Cardiovascular Research Group, Healthcare Science Research Centre & Manchester Academic Health Science Centre, Faculty of Science and Engineering, Manchester Metropolitan University, UK; Physiology Division, Department of Zoology, Faculty of Science, Beni-Suef University, Egypt.
Cardiovascular Research Group, Healthcare Science Research Centre & Manchester Academic Health Science Centre, Faculty of Science and Engineering, Manchester Metropolitan University, UK.
Biochim Biophys Acta Gen Subj. 2017 Jan;1861(1 Pt A):3311-3322. doi: 10.1016/j.bbagen.2016.08.013. Epub 2016 Aug 21.

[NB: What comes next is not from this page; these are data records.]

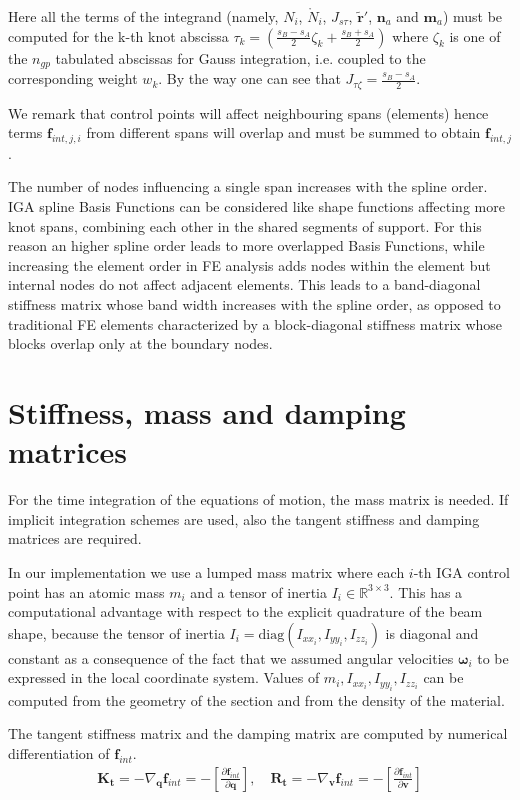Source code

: \documentclass[review]{elsarticle}
\def\avect#1{{\boldsymbol{#1}}}
\def\amatr#1{{\boldsymbol{#1}}}
\begin{document}
Here all the terms of the integrand (namely, $N_i$, $\mathring{N}_i$, $J_{s\tau}$, $\tilde{\avect{r}}'$, $\avect{n}_a$ and $\avect{m}_a$) must be computed for the k-th knot abscissa $\tau_k =  \left(\frac{s_B-s_A}{2} \zeta_k + \frac{s_B+s_A}{2}\right)$ where $\zeta_k$ is one of the $n_{gp}$ tabulated abscissas for Gauss integration, i.e. coupled to the corresponding weight $w_k$. By the way one can see that $J_{\tau\zeta} = \frac{s_B-s_A}{2}$.

We remark that control points will affect neighbouring spans (elements) hence  terms $\avect{f}_{int,j,i}$ from different spans will overlap and must be summed to obtain $\avect{f}_{int,j}$.

The number of nodes influencing a single span increases with the spline order. IGA spline Basis Functions can be considered like shape functions affecting more knot spans, combining each other in the shared segments of support. For this reason an higher spline order leads to more overlapped Basis Functions, while increasing the element order in FE analysis adds nodes within the element but internal nodes do not affect adjacent elements. This leads to a band-diagonal stiffness matrix whose band width increases with the spline order, as opposed to traditional FE elements characterized by a block-diagonal stiffness matrix whose blocks overlap only at the boundary nodes.

\section{Stiffness, mass and damping matrices}

For the time integration of the equations of motion, the mass matrix is needed. If implicit integration schemes are used, also the tangent stiffness and damping matrices are required.

In our implementation we use a lumped mass matrix where each $i$-th IGA control point has an atomic mass $m_i$ and a tensor of inertia $I_i \in \mathbb{R}^{3\times3}$. This has a computational advantage with respect to the explicit quadrature of the beam shape, because the tensor of inertia $I_i=\text{diag}(I_{xx_i},I_{yy_i},I_{zz_i})$ is diagonal and constant as a consequence of the fact that we assumed angular velocities $\avect{\omega}_i$ to be expressed in the local coordinate system. Values of $m_i, I_{xx_i}, I_{yy_i}, I_{zz_i}$ can be computed from the geometry of the section and from the density of the material.

The tangent stiffness matrix and the damping matrix are computed by numerical differentiation of $\avect{f}_{int}$.
%
\begin{align}
\amatr{K_t} 
= -\nabla_{\avect{q}} \avect{f}_{int} 
= - \left[  \frac{\partial\avect{f}_{int}}{\partial\avect{q}} \right], 
\quad
\amatr{R_t} 
= -\nabla_{\avect{v}} \avect{f}_{int} 
= - \left[  \frac{\partial\avect{f}_{int}}{\partial\avect{v}} \right]
	\label{KRmatr}
\end{align}
\end{document}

Glycomimetics are a diverse array of saccharide-inspired compounds, designed to mimic the bioactive functions of glycosaminoglycans. Therefore, glycomimetics represent a unique source of novel therapies to target aberrant signaling and protein interactions in a wide range of diseases. We investigated the protective effects of four newly synthesized small molecule glycomimetics against lipid-induced endothelial dysfunction, with an emphasis on nitric oxide (NO) and oxidative stress.
Four aromatic sugar mimetics were synthesized by the stepwise transformation of 2,5-dihydroxybenzoic acid to derivatives (C1-C4) incorporating sulfate groups to mimic the structure of heparan sulfate.
Glycomimetic-treated human umbilical vein endothelial cells (HUVECs) were exposed to palmitic acid to model lipid-induced oxidative stress. Palmitate-induced impairment of NO production was restored by the glycomimetics, through activation of Akt/eNOS signaling. Furthermore, C1-C4 significantly inhibited palmitate-induced reactive oxygen species (ROS) production, lipid peroxidation, and activity and expression of NADPH oxidase. These effects were attributed to activation of the Nrf2/ARE pathway and downstream activation of cellular antioxidant and cytoprotective proteins. In ex vivo vascular reactivity studies, the glycomimetics (C1-C4) also demonstrated a significant improvement in endothelium-dependent relaxation and decreased ROS production and NADPH oxidase activity in isolated mouse thoracic aortic rings exposed to palmitate.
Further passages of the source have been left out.